╭─ Extracted records

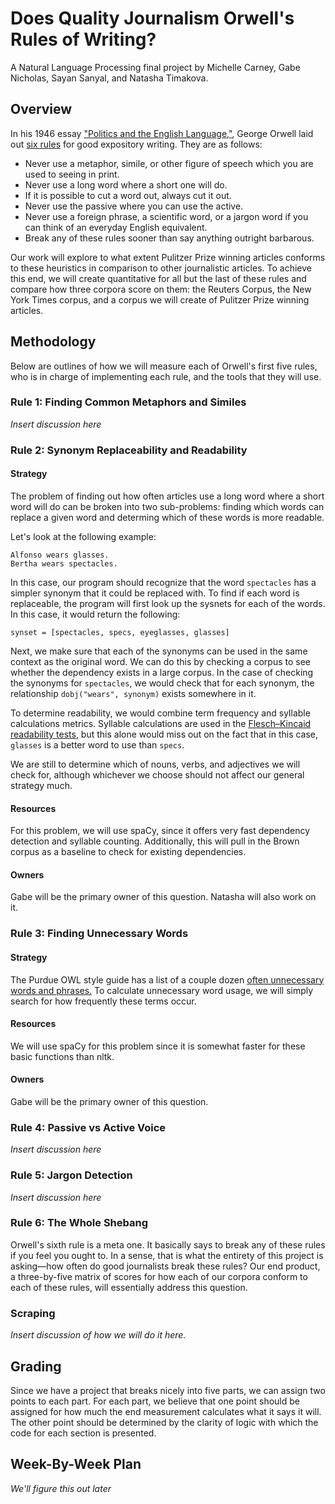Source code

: 
# Does Quality Journalism Orwell's Rules of Writing?


A Natural Language Processing final project by Michelle Carney, Gabe Nicholas, Sayan Sanyal, and Natasha Timakova.


## Overview

In his 1946 essay ["Politics and the English Language,"](http://www.orwell.ru/library/essays/politics/english/e_polit/), George Orwell laid out [six rules](https://en.wikipedia.org/wiki/Politics_and_the_English_Language#Remedy_of_Six_Rules) for good expository writing. They are as follows:
* Never use a metaphor, simile, or other figure of speech which you are used to seeing in print.
* Never use a long word where a short one will do.
* If it is possible to cut a word out, always cut it out.
* Never use the passive where you can use the active.
* Never use a foreign phrase, a scientific word, or a jargon word if you can think of an everyday English equivalent.
* Break any of these rules sooner than say anything outright barbarous.

Our work will explore to what extent Pulitzer Prize winning articles conforms to these heuristics in comparison to other journalistic articles. To achieve this end, we will create quantitative for all but the last of these rules and compare how three corpora score on them: the Reuters Corpus, the New York Times corpus, and a corpus we will create of Pulitzer Prize winning articles.


## Methodology

Below are outlines of how we will measure each of Orwell's first five rules, who is in charge of implementing each rule, and the tools that they will use.

### Rule 1: Finding Common Metaphors and Similes

*Insert discussion here*

### Rule 2: Synonym Replaceability and Readability

#### Strategy

The problem of finding out how often articles use a long word where a short word will do can be broken into two sub-problems: finding which words can replace a given word and determing which of these words is more readable.

Let's look at the following example:

```
Alfonso wears glasses.
Bertha wears spectacles.
```

In this case, our program should recognize that the word `spectacles` has a simpler synonym that it could be replaced with. To find if each word is replaceable, the program will first look up the sysnets for each of the words. In this case, it would return the following:

```
synset = [spectacles, specs, eyeglasses, glasses]
```

Next, we make sure that each of the synonyms can be used in the same context as the original word. We can do this by checking a corpus to see whether the dependency exists in a large corpus. In the case of checking the synonyms for `spectacles`, we would check that for each synonym, the relationship `dobj("wears", synonym)` exists somewhere in it.

To determine readability, we would combine term frequency and syllable calculations metrics. Syllable calculations are used in the [Flesch–Kincaid readability tests](https://en.wikipedia.org/wiki/Flesch%E2%80%93Kincaid_readability_tests), but this alone would miss out on the fact that in this case, `glasses` is a better word to use than `specs`.

We are still to determine which of nouns, verbs, and adjectives we will check for, although whichever we choose should not affect our general strategy much.


#### Resources

For this problem, we will use spaCy, since it offers very fast dependency detection and syllable counting. Additionally, this will pull in the Brown corpus as a baseline to check for existing dependencies.

#### Owners

Gabe will be the primary owner of this question. Natasha will also work on it.


### Rule 3: Finding Unnecessary Words

#### Strategy

The Purdue OWL style guide has a list of a couple dozen [often unnecessary words and phrases.](https://owl.english.purdue.edu/owl/resource/572/02/) To calculate unnecessary word usage, we will simply search for how frequently these terms occur.

#### Resources

We will use spaCy for this problem since it is somewhat faster for these basic functions than nltk.

#### Owners

Gabe will be the primary owner of this question.

### Rule 4: Passive vs Active Voice

*Insert discussion here*

### Rule 5: Jargon Detection

*Insert discussion here*

### Rule 6: The Whole Shebang 

Orwell's sixth rule is a meta one. It basically says to break any of these rules if you feel you ought to. In a sense, that is what the entirety of this project is asking—how often do good journalists break these rules? Our end product, a three-by-five matrix of scores for how each of our corpora conform to each of these rules, will essentially address this question.


### Scraping

*Insert discussion of how we will do it here.*

## Grading

Since we have a project that breaks nicely into five parts, we can assign two points to each part. For each part, we believe that one point should be assigned for how much the end measurement calculates what it says it will. The other point should be determined by the clarity of logic with which the code for each section is presented.


## Week-By-Week Plan

*We'll figure this out later*
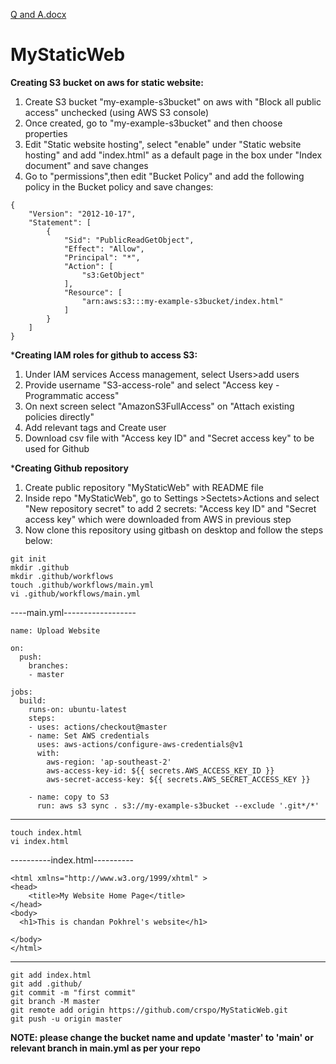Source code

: [Q and A.docx](https://github.com/crspo/MyStaticWeb/files/8803185/Q.and.A.docx)
# MyStaticWeb
**Creating S3 bucket on aws for static website:**
1. Create S3 bucket "my-example-s3bucket" on aws with "Block all public access" unchecked (using AWS S3 console)
2. Once created, go to "my-example-s3bucket" and then choose properties
3. Edit "Static website hosting", select "enable" under "Static website hosting" and add "index.html" as a default page in the box under "Index document"  and save changes
4. Go to "permissions",then edit "Bucket Policy" and add the following policy in the Bucket policy and save changes:
```
{
    "Version": "2012-10-17",
    "Statement": [
        {
            "Sid": "PublicReadGetObject",
            "Effect": "Allow",
            "Principal": "*",
            "Action": [
                "s3:GetObject"
            ],
            "Resource": [
                "arn:aws:s3:::my-example-s3bucket/index.html"
            ]
        }
    ]
}
```
***Creating IAM roles for github to access S3:**
1. Under IAM services Access management, select Users>add users
2. Provide username "S3-access-role" and select "Access key - Programmatic access"
3. On next screen select "AmazonS3FullAccess" on "Attach existing policies directly"
4. Add relevant tags and Create user
5.  Download csv file with "Access key ID" and "Secret access key" to be used for Github


***Creating Github repository**
1. Create public repository "MyStaticWeb" with README file
2. Inside repo "MyStaticWeb", go to Settings >Sectets>Actions  and select "New repository secret" to add 2 secrets: "Access key ID" and "Secret access key" which were downloaded from AWS in previous step
3. Now clone this repository using gitbash on desktop and follow the steps below:
```
git init
mkdir .github
mkdir .github/workflows
touch .github/workflows/main.yml
vi .github/workflows/main.yml
```
----main.yml------------------
```
name: Upload Website

on:
  push:
    branches:
    - master

jobs:
  build:
    runs-on: ubuntu-latest
    steps:
    - uses: actions/checkout@master
    - name: Set AWS credentials
      uses: aws-actions/configure-aws-credentials@v1
      with:
        aws-region: 'ap-southeast-2'
        aws-access-key-id: ${{ secrets.AWS_ACCESS_KEY_ID }}
        aws-secret-access-key: ${{ secrets.AWS_SECRET_ACCESS_KEY }}

    - name: copy to S3
      run: aws s3 sync . s3://my-example-s3bucket --exclude '.git*/*'
```
---------------------------------
```
touch index.html
vi index.html
```
----------index.html----------
```
<html xmlns="http://www.w3.org/1999/xhtml" >
<head>
    <title>My Website Home Page</title>
</head>
<body>
  <h1>This is chandan Pokhrel's website</h1>

</body>
</html>
```
--------------------------------
```
git add index.html
git add .github/
git commit -m "first commit"
git branch -M master
git remote add origin https://github.com/crspo/MyStaticWeb.git
git push -u origin master
```
**NOTE: please change the bucket name and update 'master' to 'main' or relevant branch in main.yml as per your repo**
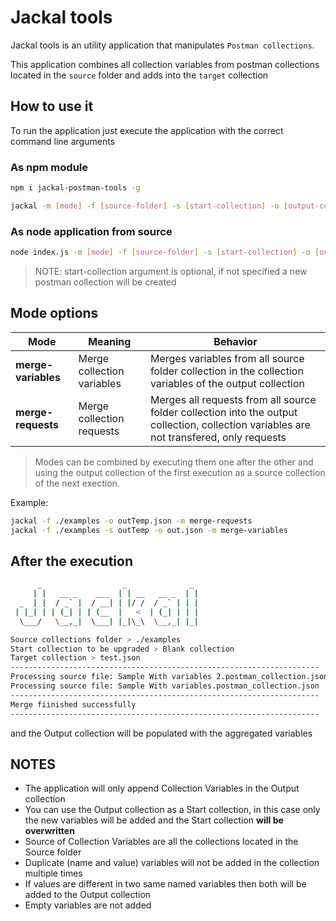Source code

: # Jackal tools
Jackal tools is an utility application that manipulates `Postman collections`.

This application combines all collection variables from postman collections located in the `source` folder and adds into the `target` collection

## How to use it

To run the application just execute the application with the correct command line arguments

### As npm module

```bash
npm i jackal-postman-tools -g

jackal -m [mode] -f [source-folder] -s [start-collection] -o [output-collection]
```

### As node application from source

```bash
node index.js -m [mode] -f [source-folder] -s [start-collection] -o [output-collection]
```

> NOTE: start-collection argument is optional, if not specified a new postman collection will be created

## Mode options

|Mode   |Meaning   |Behavior   |
|---|---|---|
|**merge-variables**   |Merge collection variables  |Merges variables from all source folder collection in the collection variables of the output collection   |
|**merge-requests**   |Merge collection requests   | Merges all requests from all source folder collection into the output collection, collection variables are not transfered, only requests  |

> Modes can be combined by executing them one after the other and using the output collection of the first execution as a source collection of the next exection.

Example:

```Bash
jackal -f ./examples -o outTemp.json -m merge-requests
jackal -f ./examples -s outTemp -o out.json -m merge-variables
```


## After the execution

```Bash
      _                  _              _ 
     | |   __ _    ___  | | __   __ _  | |
  _  | |  / _` |  / __| | |/ /  / _` | | |
 | |_| | | (_| | | (__  |   <  | (_| | | |
  \___/   \__,_|  \___| |_|\_\  \__,_| |_|

Source collections folder > ./examples
Start collection to be upgraded > Blank collection
Target collection > test.json
---------------------------------------------------------------------
Processing source file: Sample With variables 2.postman_collection.json
Processing source file: Sample With variables.postman_collection.json  
---------------------------------------------------------------------  
Merge fiinished successfully
---------------------------------------------------------------------   
```
and the Output collection will be populated with the aggregated variables

## NOTES
- The application will only append Collection Variables in the Output collection 
- You can use the Output collection as a Start collection, in this case only the new variables will be added and the Start collection **will be overwritten**
- Source of Collection Variables are all the collections located in the Source folder
- Duplicate (name and value) variables will not be added in the collection multiple times
- If values are different in two same named variables then both will be added to the Output collection
- Empty variables are not added 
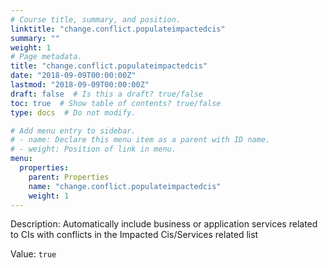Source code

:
 ```yaml
---
# Course title, summary, and position.
linktitle: "change.conflict.populateimpactedcis"
summary: ""
weight: 1
# Page metadata.
title: "change.conflict.populateimpactedcis"
date: "2018-09-09T00:00:00Z"
lastmod: "2018-09-09T00:00:00Z"
draft: false  # Is this a draft? true/false
toc: true  # Show table of contents? true/false
type: docs  # Do not modify.

# Add menu entry to sidebar.
# - name: Declare this menu item as a parent with ID name.
# - weight: Position of link in menu.
menu:
  properties:
    parent: Properties
    name: "change.conflict.populateimpactedcis"
    weight: 1
---
```


Description: Automatically include business or application services related to CIs with conflicts in the Impacted Cis/Services related list


Value: `true`
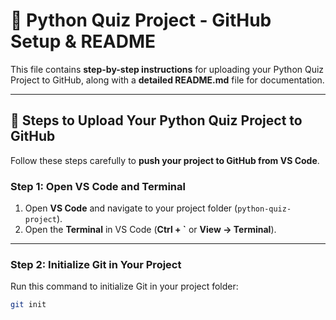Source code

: # 📝 Python Quiz Project - GitHub Setup & README

This file contains **step-by-step instructions** for uploading your Python Quiz Project to GitHub, along with a **detailed README.md** file for documentation.

---

## **📌 Steps to Upload Your Python Quiz Project to GitHub**

Follow these steps carefully to **push your project to GitHub from VS Code**.

### **Step 1: Open VS Code and Terminal**

1. Open **VS Code** and navigate to your project folder (`python-quiz-project`).
2. Open the **Terminal** in VS Code (**Ctrl + `** or **View → Terminal**).

---

### **Step 2: Initialize Git in Your Project**

Run this command to initialize Git in your project folder:

```bash
git init
```
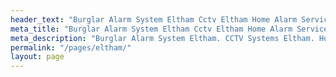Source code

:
```yaml
---
header_text: "Burglar Alarm System Eltham Cctv Eltham Home Alarm Service Eltham"
meta_title: "Burglar Alarm System Eltham Cctv Eltham Home Alarm Service Eltham"
meta_description: "Burglar Alarm System Eltham. CCTV Systems Eltham. Home Security Systems, Burglar Alarm Service Alarm Battery Eltham. Contact us  020 8302 4065."
permalink: "/pages/eltham/"
layout: page
---
```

╰─

Exercise —
Could you copy out every line in the material above that contains the string "secrets"?

Your response —
2. Inside repo "MyStaticWeb", go to Settings >Sectets>Actions  and select "New repository secret" to add 2 secrets: "Access key ID" and "Secret access key" which were downloaded from AWS in previous step
        aws-access-key-id: ${{ secrets.AWS_ACCESS_KEY_ID }}
        aws-secret-access-key: ${{ secrets.AWS_SECRET_ACCESS_KEY }}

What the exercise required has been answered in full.